Let $K/F$ be any finite extension and let $\alpha \in K$. Let $L$ be a Galois extension of $F$ containing $K$ and let $H \leq Gal(L/F)$ be the subgroup corresponding to $K$. Define the norm of $\alpha$ from $K$ to $F$ to be $N_{K/F}(\alpha) = \prod_\sigma \sigma(\alpha)$, where the product is taken over all the embeddings of $K$ into an algebraic closure of $F$ (so over a set of coset representatives for $H$ in $Gal(L/F)$ by the Fundamental Theorem of Galois Theory). This is a product of Galois conjugates of $\alpha$. In particular, if $K/F$ is Galois this is $\prod_{\sigma \in Gal(K/F)} \sigma(\alpha)$.

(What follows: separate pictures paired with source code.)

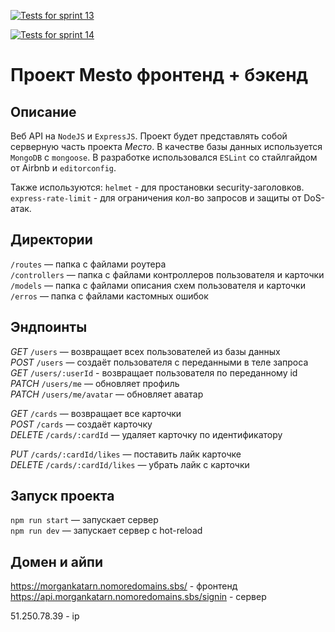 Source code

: [![Tests for sprint 13](https://github.com/KaerMorgan/express-mesto-gha/actions/workflows/tests-13-sprint.yml/badge.svg)](https://github.com/KaerMorgan/express-mesto-gha/actions/workflows/tests-13-sprint.yml)

[![Tests for sprint 14](https://github.com/KaerMorgan/express-mesto-gha/actions/workflows/tests-14-sprint.yml/badge.svg)](https://github.com/KaerMorgan/express-mesto-gha/actions/workflows/tests-14-sprint.yml)

# Проект Mesto фронтенд + бэкенд

## Описание

Веб API на `NodeJS` и `ExpressJS`. Проект будет представлять собой серверную часть проекта _Место_.
В качестве базы данных используется `MongoDB` с `mongoose`.
В разработке использовался `ESLint` со стайлгайдом от Airbnb и `editorconfig`.

Также используются:
`helmet` - для простановки security-заголовков.
`express-rate-limit` - для ограничения кол-во запросов и защиты от DoS-атак.

## Директории

`/routes` — папка с файлами роутера  
`/controllers` — папка с файлами контроллеров пользователя и карточки  
`/models` — папка с файлами описания схем пользователя и карточки
`/erros` — папка с файлами кастомных ошибок

## Эндпоинты

_GET_ `/users` — возвращает всех пользователей из базы данных  
_POST_ `/users` — создаёт пользователя с переданными в теле запроса  
_GET_ `/users/:userId` - возвращает пользователя по переданному id  
_PATCH_ `/users/me` — обновляет профиль  
_PATCH_ `/users/me/avatar` — обновляет аватар

_GET_ `/cards` — возвращает все карточки  
_POST_ `/cards` — создаёт карточку  
_DELETE_ `/cards/:cardId` — удаляет карточку по идентификатору

_PUT_ `/cards/:cardId/likes` — поставить лайк карточке  
_DELETE_ `/cards/:cardId/likes` — убрать лайк с карточки

## Запуск проекта

`npm run start` — запускает сервер  
`npm run dev` — запускает сервер с hot-reload

## Домен и айпи

https://morgankatarn.nomoredomains.sbs/ - фронтенд
https://api.morgankatarn.nomoredomains.sbs/signin - сервер

51.250.78.39 - ip

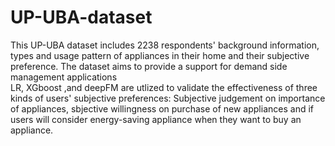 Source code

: # UP-UBA-dataset
This UP-UBA dataset includes 2238 respondents' background information, types and usage pattern of appliances in their home and their subjective preference. The dataset aims to provide a support for demand side management applications  
LR, XGboost ,and deepFM are utlized to validate the effectiveness of three kinds of users' subjective preferences: Subjective judgement on importance of appliances, sbjective willingness on purchase of new appliances and if users will consider energy-saving appliance when they want to buy an appliance.
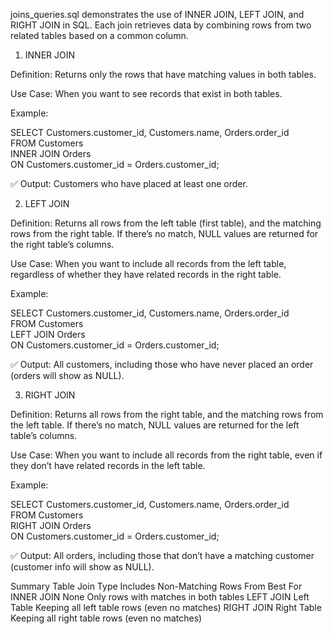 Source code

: joins_queries.sql demonstrates the use of INNER JOIN, LEFT JOIN, and RIGHT JOIN in SQL. Each join retrieves data by combining rows from two related tables based on a common column.

1. INNER JOIN

Definition: Returns only the rows that have matching values in both tables.

Use Case: When you want to see records that exist in both tables.

Example:

SELECT Customers.customer_id, Customers.name, Orders.order_id  
FROM Customers  
INNER JOIN Orders  
ON Customers.customer_id = Orders.customer_id;


✅ Output: Customers who have placed at least one order.

2. LEFT JOIN

Definition: Returns all rows from the left table (first table), and the matching rows from the right table. If there’s no match, NULL values are returned for the right table’s columns.

Use Case: When you want to include all records from the left table, regardless of whether they have related records in the right table.

Example:

SELECT Customers.customer_id, Customers.name, Orders.order_id  
FROM Customers  
LEFT JOIN Orders  
ON Customers.customer_id = Orders.customer_id;


✅ Output: All customers, including those who have never placed an order (orders will show as NULL).

3. RIGHT JOIN

Definition: Returns all rows from the right table, and the matching rows from the left table. If there’s no match, NULL values are returned for the left table’s columns.

Use Case: When you want to include all records from the right table, even if they don’t have related records in the left table.

Example:

SELECT Customers.customer_id, Customers.name, Orders.order_id  
FROM Customers  
RIGHT JOIN Orders  
ON Customers.customer_id = Orders.customer_id;


✅ Output: All orders, including those that don’t have a matching customer (customer info will show as NULL).

Summary Table
Join Type	Includes Non-Matching Rows From	Best For
INNER JOIN	None	Only rows with matches in both tables
LEFT JOIN	Left Table	Keeping all left table rows (even no matches)
RIGHT JOIN	Right Table	Keeping all right table rows (even no matches)
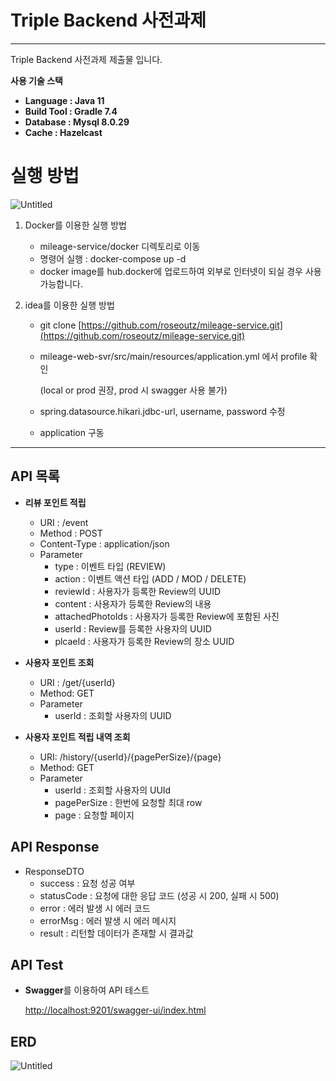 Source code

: # Triple Backend 사전과제


---

Triple Backend 사전과제 제출물 입니다.

**사용 기술 스택**

- **Language : Java 11**
- **Build Tool : Gradle 7.4**
- **Database : Mysql 8.0.29**
- **Cache : Hazelcast**

# 실행 방법

![Untitled](Triple%20Backend%20%E1%84%89%E1%85%A1%E1%84%8C%E1%85%A5%E1%86%AB%E1%84%80%E1%85%AA%E1%84%8C%E1%85%A6%20c0a5784097f64fdc8af02338e5e8e789/Untitled%201.png)

1. Docker를 이용한 실행 방법
    - mileage-service/docker 디렉토리로 이동
    - 명령어 실행 : docker-compose up -d
    - docker image를 hub.docker에 업로드하여 외부로 인터넷이 되실 경우 사용 가능합니다.

1. idea를 이용한 실행 방법
    - git clone [https://github.com/roseoutz/mileage-service.git](https://github.com/roseoutz/mileage-service.git)
    - mileage-web-svr/src/main/resources/application.yml 에서 profile 확인

      (local or prod 권장, prod 시 swagger 사용 불가)

    - spring.datasource.hikari.jdbc-url, username, password 수정
    - application 구동

---

## API 목록

- **리뷰 포인트 적립**
    - URI : /event
    - Method : POST
    - Content-Type : application/json
    - Parameter
        - type : 이벤트 타입 (REVIEW)
        - action : 이벤트 액션 타입 (ADD / MOD / DELETE)
        - reviewId : 사용자가 등록한 Review의 UUID
        - content : 사용자가 등록한 Review의 내용
        - attachedPhotoIds : 사용자가 등록한 Review에 포함된 사진
        - userId : Review를 등록한 사용자의 UUID
        - plcaeId : 사용자가 등록한 Review의 장소 UUID

- **사용자 포인트 조회**
    - URI : /get/{userId}
    - Method: GET
    - Parameter
        - userId : 조회할 사용자의 UUID

- **사용자 포인트 적립 내역 조회**
    - URI: /history/{userId}/{pagePerSize}/{page}
    - Method: GET
    - Parameter
        - userId : 조회할 사용자의 UUId
        - pagePerSize : 한번에 요청할 최대 row
        - page : 요청할 페이지

## API Response

- ResponseDTO
    - success : 요청 성공 여부
    - statusCode : 요청에 대한 응답 코드 (성공 시 200, 실패 시 500)
    - error : 에러 발생 시 에러 코드
    - errorMsg : 에러 발생 시 에러 메시지
    - result : 리턴할 데이터가 존재할 시 결과값

## API Test

- **Swagger**를 이용하여 API 테스트

  [http://localhost:9201/swagger-ui/index.html](http://localhost:9201/swagger-ui/index.html)


## ERD

![Untitled](Triple%20Backend%20%E1%84%89%E1%85%A1%E1%84%8C%E1%85%A5%E1%86%AB%E1%84%80%E1%85%AA%E1%84%8C%E1%85%A6%20c0a5784097f64fdc8af02338e5e8e789/Untitled%202.png)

(1) In the Fundamental Theorem of Galois Theory they say "the isomorphisms of $K$ (where $F \leq K \leq L$ and $L$ is Galois over $F$) into a fixed algebraic closure of $F$ containing $L$) which fix $F$ are in one-to-one correspondence with the cosets $\{\sigma H\}$ of $H$ in $G$." Are these isomorphisms part of the automorphism group of $L$?

(2) I am confused about the last sentence. They say you are taking the product over $\sigma \in Gal(K/F)$. However, aren't those all part of the same coset, namely $H$?

Thanks!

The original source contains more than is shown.